A letter to President Obama about Anniston’s Freedom Riders’ sites


By the editorial board of The Anniston Star – Dec 13, 2016

President Barack Obama

The White House

1600 Pennsylvania Ave. NW

Washington, D.C. 20500

Mr. President,

Fifty-five years ago, something awful happened here in Anniston, Ala., acts of race-fueled hate and intimidation. But that’s not why we’re writing you today. Instead, it’s to tell you how this small city has started to reconcile its past mistakes and is again committed to becoming a beacon within today’s New South.

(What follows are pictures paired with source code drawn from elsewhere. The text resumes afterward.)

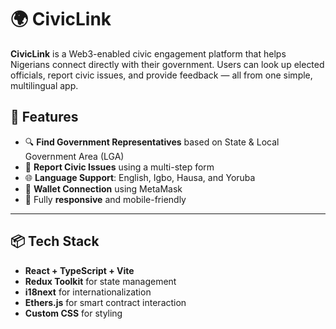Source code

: # 🌍 CivicLink

**CivicLink** is a Web3-enabled civic engagement platform that helps Nigerians connect directly with their government. Users can look up elected officials, report civic issues, and provide feedback — all from one simple, multilingual app.

## 🚀 Features

- 🔍 **Find Government Representatives** based on State & Local Government Area (LGA)
- 📝 **Report Civic Issues** using a multi-step form
- 🌐 **Language Support**: English, Igbo, Hausa, and Yoruba
- 🔗 **Wallet Connection** using MetaMask
- 📱 Fully **responsive** and mobile-friendly

---

## 📦 Tech Stack

- **React + TypeScript + Vite**
- **Redux Toolkit** for state management
- **i18next** for internationalization
- **Ethers.js** for smart contract interaction
- **Custom CSS** for styling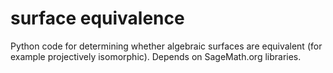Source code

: # surface equivalence
Python code for determining whether algebraic surfaces are equivalent (for example projectively isomorphic). Depends on SageMath.org libraries.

Mother’s Day 1961 is one of our city’s darkest moments, perhaps even its worse. A white mob attacked two Freedom Riders’ buses that came our way. The mob firebombed one of the buses. Thank the Lord no one died. But fiery images from that Sunday morning were seen by people all across the globe. Anniston became the city of the burning bus.

That isn’t who we are now. Time, maturity and soul-searching have saved us. In October, when one of your Cabinet members, Secretary of the Interior Sally Jewell, visited our city, she saw first-hand the transformation. She learned what we are and what we have to offer our nation.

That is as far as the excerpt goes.